La Corée du Nord aurait mis la main sur des plans opérationnels sud-coréens

Evoquer les capacités nord-coréennes en matière de cyberguerre peut prêter à sourire. En effet, il est difficilement concevable qu’un tel pays puisse en être doté. Et pour cause : la Corée du Nord ne passe pas pour être « connectée » (elle n’a obtenu une seconde connexion au réseau des réseaux que très récemment, grâce à l’entreprise russe TransTeleCom) et l’usage de la micro-informatique n’ est apparemment pas développé au sein de sa population.

Seulement, comme le rappelle Antoine Bondaz, de la Fondation pour la recherche stratégique (FRS), les Nord-Coréens ont accès à un réseau intranet qui, appelé kwangmyong, est entièrement contrôlé par les autorités. Ce qui dénote déjà d’un certain savoir-faire en la matière.
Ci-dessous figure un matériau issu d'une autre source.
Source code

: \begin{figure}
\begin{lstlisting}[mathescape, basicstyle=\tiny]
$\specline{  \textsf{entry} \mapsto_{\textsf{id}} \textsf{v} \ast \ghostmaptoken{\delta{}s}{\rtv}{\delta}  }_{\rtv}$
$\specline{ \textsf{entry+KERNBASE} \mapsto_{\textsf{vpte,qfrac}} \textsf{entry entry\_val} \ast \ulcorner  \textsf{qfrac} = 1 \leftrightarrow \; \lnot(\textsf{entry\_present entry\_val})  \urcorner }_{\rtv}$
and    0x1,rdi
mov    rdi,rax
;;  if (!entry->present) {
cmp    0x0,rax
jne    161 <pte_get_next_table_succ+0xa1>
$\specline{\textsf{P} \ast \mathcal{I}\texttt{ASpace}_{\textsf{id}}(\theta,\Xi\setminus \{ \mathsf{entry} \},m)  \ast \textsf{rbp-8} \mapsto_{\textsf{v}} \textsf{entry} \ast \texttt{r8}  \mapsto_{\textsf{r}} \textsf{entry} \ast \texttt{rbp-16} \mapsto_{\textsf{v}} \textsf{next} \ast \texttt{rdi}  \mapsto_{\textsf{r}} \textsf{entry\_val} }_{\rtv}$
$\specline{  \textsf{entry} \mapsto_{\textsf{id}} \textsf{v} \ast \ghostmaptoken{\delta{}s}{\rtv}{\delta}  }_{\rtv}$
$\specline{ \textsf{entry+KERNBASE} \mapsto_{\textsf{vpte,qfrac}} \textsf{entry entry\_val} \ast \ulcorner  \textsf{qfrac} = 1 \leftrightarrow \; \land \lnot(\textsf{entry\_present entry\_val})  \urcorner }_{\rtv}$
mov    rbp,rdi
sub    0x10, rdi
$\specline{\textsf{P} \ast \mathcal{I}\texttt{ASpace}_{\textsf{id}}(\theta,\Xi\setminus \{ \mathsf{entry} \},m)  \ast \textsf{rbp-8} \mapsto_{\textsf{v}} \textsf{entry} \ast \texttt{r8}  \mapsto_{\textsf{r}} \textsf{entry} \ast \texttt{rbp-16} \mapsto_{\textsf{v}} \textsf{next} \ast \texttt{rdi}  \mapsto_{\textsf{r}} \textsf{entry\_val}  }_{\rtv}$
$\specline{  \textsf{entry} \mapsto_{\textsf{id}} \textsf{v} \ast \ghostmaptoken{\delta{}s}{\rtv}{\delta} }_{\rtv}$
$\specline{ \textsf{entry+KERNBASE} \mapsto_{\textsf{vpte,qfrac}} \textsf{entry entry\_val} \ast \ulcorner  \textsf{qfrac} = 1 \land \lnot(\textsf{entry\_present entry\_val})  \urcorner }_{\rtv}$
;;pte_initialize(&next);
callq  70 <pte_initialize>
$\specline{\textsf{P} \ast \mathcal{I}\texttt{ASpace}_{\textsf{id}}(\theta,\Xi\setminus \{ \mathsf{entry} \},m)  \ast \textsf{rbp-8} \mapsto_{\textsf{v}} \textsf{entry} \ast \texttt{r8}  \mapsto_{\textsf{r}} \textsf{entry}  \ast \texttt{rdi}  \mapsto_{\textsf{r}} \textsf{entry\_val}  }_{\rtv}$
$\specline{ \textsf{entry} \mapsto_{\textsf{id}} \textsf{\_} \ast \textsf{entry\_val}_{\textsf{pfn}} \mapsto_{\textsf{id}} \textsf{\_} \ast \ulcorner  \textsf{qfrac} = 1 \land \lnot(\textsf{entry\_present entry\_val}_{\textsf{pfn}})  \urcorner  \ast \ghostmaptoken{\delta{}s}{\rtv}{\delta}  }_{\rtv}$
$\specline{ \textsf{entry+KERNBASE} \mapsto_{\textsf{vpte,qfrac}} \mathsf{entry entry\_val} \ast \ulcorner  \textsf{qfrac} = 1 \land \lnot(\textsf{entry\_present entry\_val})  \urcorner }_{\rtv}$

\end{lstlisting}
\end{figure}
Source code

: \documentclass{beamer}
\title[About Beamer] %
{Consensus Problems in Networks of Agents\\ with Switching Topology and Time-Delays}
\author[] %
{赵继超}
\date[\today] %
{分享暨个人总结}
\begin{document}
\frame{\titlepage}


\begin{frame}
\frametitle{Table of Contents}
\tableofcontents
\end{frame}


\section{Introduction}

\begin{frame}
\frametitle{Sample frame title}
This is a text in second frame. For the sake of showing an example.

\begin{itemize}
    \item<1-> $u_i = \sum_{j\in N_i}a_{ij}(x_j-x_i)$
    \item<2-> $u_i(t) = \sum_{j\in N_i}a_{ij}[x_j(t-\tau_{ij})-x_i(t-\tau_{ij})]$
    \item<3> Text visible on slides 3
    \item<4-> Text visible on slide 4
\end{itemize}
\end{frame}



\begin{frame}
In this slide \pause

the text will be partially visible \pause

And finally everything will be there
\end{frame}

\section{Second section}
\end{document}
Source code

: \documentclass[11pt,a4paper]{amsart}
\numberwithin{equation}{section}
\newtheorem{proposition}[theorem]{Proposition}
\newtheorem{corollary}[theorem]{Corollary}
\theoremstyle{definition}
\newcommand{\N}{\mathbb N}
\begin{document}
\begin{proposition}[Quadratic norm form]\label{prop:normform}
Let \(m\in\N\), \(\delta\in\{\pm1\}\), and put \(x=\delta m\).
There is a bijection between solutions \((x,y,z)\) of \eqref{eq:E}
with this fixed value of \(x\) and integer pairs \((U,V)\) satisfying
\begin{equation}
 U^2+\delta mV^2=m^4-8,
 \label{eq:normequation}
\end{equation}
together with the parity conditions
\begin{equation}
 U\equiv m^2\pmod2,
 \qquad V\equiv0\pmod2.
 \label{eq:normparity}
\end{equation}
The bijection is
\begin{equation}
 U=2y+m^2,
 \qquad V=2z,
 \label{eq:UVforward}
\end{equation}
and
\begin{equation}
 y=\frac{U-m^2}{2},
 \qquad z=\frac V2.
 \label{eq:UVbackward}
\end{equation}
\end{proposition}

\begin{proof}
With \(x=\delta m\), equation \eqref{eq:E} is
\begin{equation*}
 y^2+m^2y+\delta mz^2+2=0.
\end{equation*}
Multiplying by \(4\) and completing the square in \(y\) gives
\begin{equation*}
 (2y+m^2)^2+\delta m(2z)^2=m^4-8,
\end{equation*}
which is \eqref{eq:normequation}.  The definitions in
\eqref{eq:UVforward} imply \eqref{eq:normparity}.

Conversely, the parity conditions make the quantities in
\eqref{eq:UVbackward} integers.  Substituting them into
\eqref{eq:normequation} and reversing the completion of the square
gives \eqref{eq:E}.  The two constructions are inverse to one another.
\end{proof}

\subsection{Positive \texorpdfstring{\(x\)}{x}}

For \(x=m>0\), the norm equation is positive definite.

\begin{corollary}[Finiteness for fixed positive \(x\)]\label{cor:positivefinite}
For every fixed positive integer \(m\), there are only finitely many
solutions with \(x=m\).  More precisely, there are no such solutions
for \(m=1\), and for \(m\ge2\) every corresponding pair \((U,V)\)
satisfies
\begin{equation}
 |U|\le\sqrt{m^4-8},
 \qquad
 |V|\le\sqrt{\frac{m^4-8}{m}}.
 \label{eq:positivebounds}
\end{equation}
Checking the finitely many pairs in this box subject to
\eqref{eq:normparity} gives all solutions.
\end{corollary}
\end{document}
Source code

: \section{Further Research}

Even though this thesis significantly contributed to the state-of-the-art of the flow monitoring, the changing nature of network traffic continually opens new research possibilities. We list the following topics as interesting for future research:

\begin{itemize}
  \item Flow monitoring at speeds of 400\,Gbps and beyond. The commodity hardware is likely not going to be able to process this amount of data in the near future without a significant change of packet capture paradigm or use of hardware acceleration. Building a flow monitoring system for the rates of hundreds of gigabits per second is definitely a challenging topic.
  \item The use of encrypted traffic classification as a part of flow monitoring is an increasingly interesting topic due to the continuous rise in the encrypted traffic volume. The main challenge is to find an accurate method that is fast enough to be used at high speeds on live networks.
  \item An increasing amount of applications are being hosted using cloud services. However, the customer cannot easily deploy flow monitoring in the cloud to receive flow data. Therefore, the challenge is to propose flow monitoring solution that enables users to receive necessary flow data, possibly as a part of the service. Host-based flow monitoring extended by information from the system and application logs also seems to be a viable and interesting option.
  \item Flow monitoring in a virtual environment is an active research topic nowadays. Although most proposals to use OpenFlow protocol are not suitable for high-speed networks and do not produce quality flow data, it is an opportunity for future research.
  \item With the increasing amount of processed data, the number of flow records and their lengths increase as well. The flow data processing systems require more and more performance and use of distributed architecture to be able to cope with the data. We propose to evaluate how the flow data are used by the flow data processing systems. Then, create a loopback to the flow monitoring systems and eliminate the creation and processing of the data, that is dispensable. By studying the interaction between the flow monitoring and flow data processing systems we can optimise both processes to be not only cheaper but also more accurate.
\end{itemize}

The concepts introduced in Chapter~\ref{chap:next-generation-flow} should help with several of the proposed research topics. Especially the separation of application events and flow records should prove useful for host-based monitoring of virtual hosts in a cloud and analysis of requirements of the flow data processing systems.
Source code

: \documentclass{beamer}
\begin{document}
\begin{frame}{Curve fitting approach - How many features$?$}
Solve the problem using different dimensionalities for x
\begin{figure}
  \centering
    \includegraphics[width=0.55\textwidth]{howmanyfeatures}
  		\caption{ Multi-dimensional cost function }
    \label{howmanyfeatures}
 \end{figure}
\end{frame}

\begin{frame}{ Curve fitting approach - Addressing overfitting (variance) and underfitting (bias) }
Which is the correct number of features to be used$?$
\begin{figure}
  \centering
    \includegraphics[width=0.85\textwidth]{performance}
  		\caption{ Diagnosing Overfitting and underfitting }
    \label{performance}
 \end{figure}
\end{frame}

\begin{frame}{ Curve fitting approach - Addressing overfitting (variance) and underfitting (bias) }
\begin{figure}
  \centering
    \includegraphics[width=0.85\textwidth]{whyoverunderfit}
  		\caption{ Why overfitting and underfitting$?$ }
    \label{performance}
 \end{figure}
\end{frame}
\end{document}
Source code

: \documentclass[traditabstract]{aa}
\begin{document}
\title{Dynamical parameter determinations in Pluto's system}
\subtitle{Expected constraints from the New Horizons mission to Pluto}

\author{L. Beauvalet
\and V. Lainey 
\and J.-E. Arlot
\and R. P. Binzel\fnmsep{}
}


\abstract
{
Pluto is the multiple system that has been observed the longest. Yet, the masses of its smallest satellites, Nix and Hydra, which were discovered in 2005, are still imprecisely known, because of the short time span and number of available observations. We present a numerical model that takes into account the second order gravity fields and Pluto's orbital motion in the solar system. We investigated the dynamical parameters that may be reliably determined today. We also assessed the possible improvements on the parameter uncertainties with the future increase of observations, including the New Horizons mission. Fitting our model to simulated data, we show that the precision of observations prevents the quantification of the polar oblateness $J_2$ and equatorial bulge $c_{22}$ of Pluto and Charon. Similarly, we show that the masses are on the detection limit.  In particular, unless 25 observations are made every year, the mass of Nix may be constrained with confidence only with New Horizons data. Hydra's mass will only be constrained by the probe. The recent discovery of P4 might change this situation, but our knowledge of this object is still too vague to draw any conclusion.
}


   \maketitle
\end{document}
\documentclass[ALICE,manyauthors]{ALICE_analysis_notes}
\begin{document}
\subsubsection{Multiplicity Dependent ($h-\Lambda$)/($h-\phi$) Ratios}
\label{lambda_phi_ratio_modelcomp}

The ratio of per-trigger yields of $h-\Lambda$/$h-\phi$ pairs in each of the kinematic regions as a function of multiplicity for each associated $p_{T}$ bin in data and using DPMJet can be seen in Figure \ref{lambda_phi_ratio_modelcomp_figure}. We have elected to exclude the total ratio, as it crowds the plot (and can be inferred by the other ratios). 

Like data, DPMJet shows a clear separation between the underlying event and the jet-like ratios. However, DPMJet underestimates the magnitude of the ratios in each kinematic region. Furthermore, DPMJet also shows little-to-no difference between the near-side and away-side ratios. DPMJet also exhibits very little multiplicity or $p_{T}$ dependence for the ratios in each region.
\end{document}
En outre, depuis la fin des années 1990, l’état-major nord-coréen s’est attaché à se doter de moyens cybernétiques, via le Bureau 121, une unité de « cyberdéfense » qui, selon Séoul, compterait au moins 5.000 agents. Elle serait directement rattachée au « Burau général de reconnaissance », c’est à dire le service de renseignement nord-coréen.

Mais cela ne dit rien sur les capacités réelles de ce Bureau 121. En décembre 2014, les États-Unis accusèrent la Corée du Nord d’être à l’origine du piratage de Sony Pictures. Plusieurs entités et responsables nord-coréens firent d’ailleurs l’objet de sanctions pour cela.

Séoul en fit de même à plusieurs reprises, affirmant que des pirates nord-coréens étaient derrière des attaques informatiques ayant visé des médias, des banques ou encore des entreprises liées à l’énergie, comme Korea Hydro & Nuclear Power Co. Mieux encore, le contre-espionnage sud-coréen a récemment estimé que Pyongyang avait réussi à espionner des téléphones portables de fonctionnaires de ministères clés.

Aussi, est-il plausible que le Bureau 121 ait réussi à mettre la main sur pas moins de 235 giga-octets de données en s’introduisant dans le Centre de données intégré de la défense (DIDC) sud-coréen? C’est, en tout cas, ce qu’a affirmé, le 9 octobre, le député Rhee Cheol-hee, membre du Parti démocrate, au pouvoir à Séoul.

D’après ce parlementaire, qui a cité des rapports du ministère de la Défense, les pirates nord-coréens ont infiltré les ordinateurs du DIDC en septembre 2016 et volé les plans opérationnels 3100 et 5015, lesquels avaient été établis avec les États-Unis afin de faire face à une situation de guerre totale contre la Corée du Nord.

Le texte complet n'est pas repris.